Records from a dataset
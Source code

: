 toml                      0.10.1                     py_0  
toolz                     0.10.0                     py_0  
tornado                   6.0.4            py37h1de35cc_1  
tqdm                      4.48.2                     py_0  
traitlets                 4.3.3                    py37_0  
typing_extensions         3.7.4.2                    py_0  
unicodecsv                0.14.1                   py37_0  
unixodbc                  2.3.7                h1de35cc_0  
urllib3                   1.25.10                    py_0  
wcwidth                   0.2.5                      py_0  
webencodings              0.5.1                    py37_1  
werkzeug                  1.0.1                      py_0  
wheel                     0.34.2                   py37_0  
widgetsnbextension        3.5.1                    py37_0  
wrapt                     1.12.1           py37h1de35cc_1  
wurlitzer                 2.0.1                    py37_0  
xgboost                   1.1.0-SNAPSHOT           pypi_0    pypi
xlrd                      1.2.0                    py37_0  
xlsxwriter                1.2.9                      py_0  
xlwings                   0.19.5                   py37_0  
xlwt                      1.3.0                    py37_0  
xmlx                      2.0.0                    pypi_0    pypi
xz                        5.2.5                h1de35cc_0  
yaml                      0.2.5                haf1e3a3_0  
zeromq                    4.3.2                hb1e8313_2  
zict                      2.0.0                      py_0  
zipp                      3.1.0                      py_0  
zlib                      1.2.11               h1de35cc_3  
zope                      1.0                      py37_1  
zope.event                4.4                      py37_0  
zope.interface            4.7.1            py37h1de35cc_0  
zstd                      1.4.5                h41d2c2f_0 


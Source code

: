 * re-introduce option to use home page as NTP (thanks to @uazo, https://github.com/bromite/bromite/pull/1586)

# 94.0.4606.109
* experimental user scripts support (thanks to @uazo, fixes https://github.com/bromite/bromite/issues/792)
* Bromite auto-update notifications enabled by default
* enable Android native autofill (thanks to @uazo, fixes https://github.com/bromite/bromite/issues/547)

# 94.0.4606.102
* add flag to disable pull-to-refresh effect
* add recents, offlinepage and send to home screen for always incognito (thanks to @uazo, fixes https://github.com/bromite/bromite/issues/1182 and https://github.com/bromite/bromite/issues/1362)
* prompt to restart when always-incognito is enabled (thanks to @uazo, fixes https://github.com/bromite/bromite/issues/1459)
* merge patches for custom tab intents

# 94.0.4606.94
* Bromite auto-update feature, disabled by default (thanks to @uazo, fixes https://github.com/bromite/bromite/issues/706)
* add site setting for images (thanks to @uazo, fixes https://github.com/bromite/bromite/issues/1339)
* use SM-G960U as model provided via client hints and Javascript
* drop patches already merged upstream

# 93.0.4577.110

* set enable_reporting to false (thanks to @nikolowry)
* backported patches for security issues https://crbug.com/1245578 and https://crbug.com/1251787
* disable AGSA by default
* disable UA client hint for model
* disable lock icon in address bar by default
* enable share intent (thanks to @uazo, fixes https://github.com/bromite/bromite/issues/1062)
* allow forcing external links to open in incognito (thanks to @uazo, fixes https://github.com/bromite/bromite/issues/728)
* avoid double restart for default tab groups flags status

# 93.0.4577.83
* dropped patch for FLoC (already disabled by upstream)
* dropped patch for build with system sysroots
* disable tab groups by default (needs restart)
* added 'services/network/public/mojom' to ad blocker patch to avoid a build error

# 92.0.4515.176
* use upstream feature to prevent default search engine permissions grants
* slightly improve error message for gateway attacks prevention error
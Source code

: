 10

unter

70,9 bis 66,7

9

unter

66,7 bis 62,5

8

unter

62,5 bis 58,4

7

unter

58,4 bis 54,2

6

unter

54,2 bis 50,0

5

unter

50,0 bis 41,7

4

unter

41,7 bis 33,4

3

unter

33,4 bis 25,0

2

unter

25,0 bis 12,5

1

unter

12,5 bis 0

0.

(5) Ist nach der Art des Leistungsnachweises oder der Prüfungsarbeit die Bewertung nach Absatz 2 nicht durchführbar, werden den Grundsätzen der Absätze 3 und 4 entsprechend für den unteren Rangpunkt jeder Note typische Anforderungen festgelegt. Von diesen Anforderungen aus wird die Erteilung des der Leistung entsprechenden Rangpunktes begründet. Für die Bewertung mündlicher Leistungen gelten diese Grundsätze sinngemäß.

What you will do:
Set every entry down verbatim.

Written response:
Source code

: toml                      0.10.1                     py_0  
toolz                     0.10.0                     py_0  
tornado                   6.0.4            py37h1de35cc_1  
tqdm                      4.48.2                     py_0  
traitlets                 4.3.3                    py37_0  
typing_extensions         3.7.4.2                    py_0  
unicodecsv                0.14.1                   py37_0  
unixodbc                  2.3.7                h1de35cc_0  
urllib3                   1.25.10                    py_0  
wcwidth                   0.2.5                      py_0  
webencodings              0.5.1                    py37_1  
werkzeug                  1.0.1                      py_0  
wheel                     0.34.2                   py37_0  
widgetsnbextension        3.5.1                    py37_0  
wrapt                     1.12.1           py37h1de35cc_1  
wurlitzer                 2.0.1                    py37_0  
xgboost                   1.1.0-SNAPSHOT           pypi_0    pypi
xlrd                      1.2.0                    py37_0  
xlsxwriter                1.2.9                      py_0  
xlwings                   0.19.5                   py37_0  
xlwt                      1.3.0                    py37_0  
xmlx                      2.0.0                    pypi_0    pypi
xz                        5.2.5                h1de35cc_0  
yaml                      0.2.5                haf1e3a3_0  
zeromq                    4.3.2                hb1e8313_2  
zict                      2.0.0                      py_0  
zipp                      3.1.0                      py_0  
zlib                      1.2.11               h1de35cc_3  
zope                      1.0                      py37_1  
zope.event                4.4                      py37_0  
zope.interface            4.7.1            py37h1de35cc_0  
zstd                      1.4.5                h41d2c2f_0 


Source code

: * re-introduce option to use home page as NTP (thanks to @uazo, https://github.com/bromite/bromite/pull/1586)

# 94.0.4606.109
* experimental user scripts support (thanks to @uazo, fixes https://github.com/bromite/bromite/issues/792)
* Bromite auto-update notifications enabled by default
* enable Android native autofill (thanks to @uazo, fixes https://github.com/bromite/bromite/issues/547)

# 94.0.4606.102
* add flag to disable pull-to-refresh effect
* add recents, offlinepage and send to home screen for always incognito (thanks to @uazo, fixes https://github.com/bromite/bromite/issues/1182 and https://github.com/bromite/bromite/issues/1362)
* prompt to restart when always-incognito is enabled (thanks to @uazo, fixes https://github.com/bromite/bromite/issues/1459)
* merge patches for custom tab intents

# 94.0.4606.94
* Bromite auto-update feature, disabled by default (thanks to @uazo, fixes https://github.com/bromite/bromite/issues/706)
* add site setting for images (thanks to @uazo, fixes https://github.com/bromite/bromite/issues/1339)
* use SM-G960U as model provided via client hints and Javascript
* drop patches already merged upstream

# 93.0.4577.110

* set enable_reporting to false (thanks to @nikolowry)
* backported patches for security issues https://crbug.com/1245578 and https://crbug.com/1251787
* disable AGSA by default
* disable UA client hint for model
* disable lock icon in address bar by default
* enable share intent (thanks to @uazo, fixes https://github.com/bromite/bromite/issues/1062)
* allow forcing external links to open in incognito (thanks to @uazo, fixes https://github.com/bromite/bromite/issues/728)
* avoid double restart for default tab groups flags status

# 93.0.4577.83
* dropped patch for FLoC (already disabled by upstream)
* dropped patch for build with system sysroots
* disable tab groups by default (needs restart)
* added 'services/network/public/mojom' to ad blocker patch to avoid a build error

# 92.0.4515.176
* use upstream feature to prevent default search engine permissions grants
* slightly improve error message for gateway attacks prevention error
Source code

: 10

unter

70,9 bis 66,7

9

unter

66,7 bis 62,5

8

unter

62,5 bis 58,4

7

unter

58,4 bis 54,2

6

unter

54,2 bis 50,0

5

unter

50,0 bis 41,7

4

unter

41,7 bis 33,4

3

unter

33,4 bis 25,0

2

unter

25,0 bis 12,5

1

unter

12,5 bis 0

0.

(5) Ist nach der Art des Leistungsnachweises oder der Prüfungsarbeit die Bewertung nach Absatz 2 nicht durchführbar, werden den Grundsätzen der Absätze 3 und 4 entsprechend für den unteren Rangpunkt jeder Note typische Anforderungen festgelegt. Von diesen Anforderungen aus wird die Erteilung des der Leistung entsprechenden Rangpunktes begründet. Für die Bewertung mündlicher Leistungen gelten diese Grundsätze sinngemäß.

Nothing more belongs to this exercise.